After buying some homemade batsukh (fruit leather) and soujoukh (the sweet kind) from the vendors at the temple, we continued up the road to Geghard. This church is built in a canyon with a few of its rooms carved into the cliff side. Just before we entered the church courtyard, we decided to make a slight detour up a steep, rocky path that led to small rooms carved into the cliff face. The hike required a little more work than we thought it would but it was well worth the effort. Once again the view from up here didn’t fail to amaze us.
Joining us on these tours and our nights out in this city is Manouk, a native Yerevantsi and member of the local AYF chapter. We all clicked with him the moment we met and having him with us has made our trip more interesting than it already is. As we exchange stories about how life is in our respective countries we gain a much better understanding of the people here. Communicating with him is also very helpful in building the group’s Armenian skills and often times funny as we try to describe the words we are trying to say.
We then carefully clambered/slid down the cliff side and entered Geghard’s courtyard. The first room that we saw was carved out of stone and looked like a cave except for the detailed carvings on the walls, ceiling, and pillars. There was a window at the top that let in a beam of light. The acoustics in the room are incredible. Berj and Kevork decided to start singing Der Voghormya and the way their voices resonated gave me chills. I can just imagine priests conducting service in here and how amazing it would sound. After all that singing, we all went quiet for a moment so that we could hear just how wonderfully silent the church can be.

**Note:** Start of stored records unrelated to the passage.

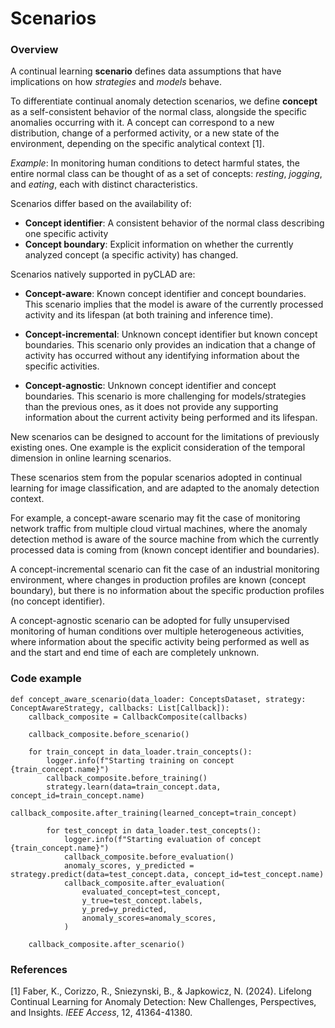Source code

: # Scenarios

### Overview 

A continual learning **scenario** defines data assumptions that have implications on how *strategies* and *models* behave. 

To differentiate continual anomaly detection scenarios, we define **concept** as a self-consistent behavior of the normal class, alongside the specific anomalies occurring with it.
A concept can correspond to a new distribution, change of a performed activity, or a new state of the environment, depending on the specific analytical context [1].

*Example*: In monitoring human conditions to detect harmful states, the entire normal class can be thought of as a set of concepts: *resting*, *jogging*, and *eating*, each with distinct characteristics.

Scenarios differ based on the availability of:

- **Concept identifier**: A consistent behavior of the normal class describing one specific activity
- **Concept boundary**: Explicit information on whether the currently analyzed concept (a specific activity) has changed.

Scenarios natively supported in pyCLAD are: 

- **Concept-aware**: Known concept identifier and concept boundaries.
This scenario implies that the model is aware of the currently processed activity and its lifespan (at both training and inference time).

- **Concept-incremental**: Unknown concept identifier but known concept boundaries.
This scenario only provides an indication that a change of activity has occurred without any identifying information about the specific activities.

- **Concept-agnostic**: Unknown concept identifier and concept boundaries.
This scenario is more challenging for models/strategies than the previous ones, as it does not provide any supporting information about the current activity being performed and its lifespan.

New scenarios can be designed to account for the limitations of previously existing ones. One example is the explicit consideration of the temporal dimension in online learning scenarios.

These scenarios stem from the popular  scenarios adopted in continual learning for image classification, and are adapted to the anomaly detection context.

For example, a concept-aware scenario may fit the case of monitoring network traffic from multiple cloud virtual machines, 
where the anomaly detection method is aware of the source machine from which the currently processed data is coming from (known concept identifier and boundaries). 

A concept-incremental scenario can fit the case of an industrial monitoring environment, where changes in production profiles are known (concept boundary), but there is no information about the specific production profiles (no concept identifier).

A concept-agnostic scenario can be adopted for fully unsupervised monitoring of human conditions over multiple heterogeneous activities, where information about the specific activity being performed as well as and the start and end time of each are completely unknown.   


### Code example
    def concept_aware_scenario(data_loader: ConceptsDataset, strategy: ConceptAwareStrategy, callbacks: List[Callback]):
        callback_composite = CallbackComposite(callbacks)

        callback_composite.before_scenario()
    
        for train_concept in data_loader.train_concepts():
            logger.info(f"Starting training on concept {train_concept.name}")
            callback_composite.before_training()
            strategy.learn(data=train_concept.data, concept_id=train_concept.name)
            callback_composite.after_training(learned_concept=train_concept)
    
            for test_concept in data_loader.test_concepts():
                logger.info(f"Starting evaluation of concept {train_concept.name}")
                callback_composite.before_evaluation()
                anomaly_scores, y_predicted = strategy.predict(data=test_concept.data, concept_id=test_concept.name)
                callback_composite.after_evaluation(
                    evaluated_concept=test_concept,
                    y_true=test_concept.labels,
                    y_pred=y_predicted,
                    anomaly_scores=anomaly_scores,
                )
    
        callback_composite.after_scenario()

### References

[1] Faber, K., Corizzo, R., Sniezynski, B., & Japkowicz, N. (2024). Lifelong Continual Learning for Anomaly Detection: New Challenges, Perspectives, and Insights. *IEEE Access*, 12, 41364-41380.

We made our way to several other smaller carved out rooms and then to the main church, which stands on its own and is made of slabs of rosy tufa stone (of course). All the rooms were dark and any light that is available is through small windows or lit candles. The church is surrounded by forest, which adds to this monastery’s beauty.
Perhaps the best part of the day came when we all sat down for lunch in a local family’s backyard restaurant. Not only was the food good (including the best fish I’ve ever tasted), but the setting was relaxing. We ate outside on a large picnic table under the shade of dozens of large fruit trees.
As the oghi flowed, our group began to open up to each other even more than we have been over the past few days. Life, death, friends, and family were all discussed while we ate and drank and sang. These are the moments which make this trip so worthwhile. Living with others and working towards a common goal brings so many different emotions out of you that would otherwise not occur at home. I’m really looking forward to getting to know this group of people over the next five weeks and becoming more like family than friends.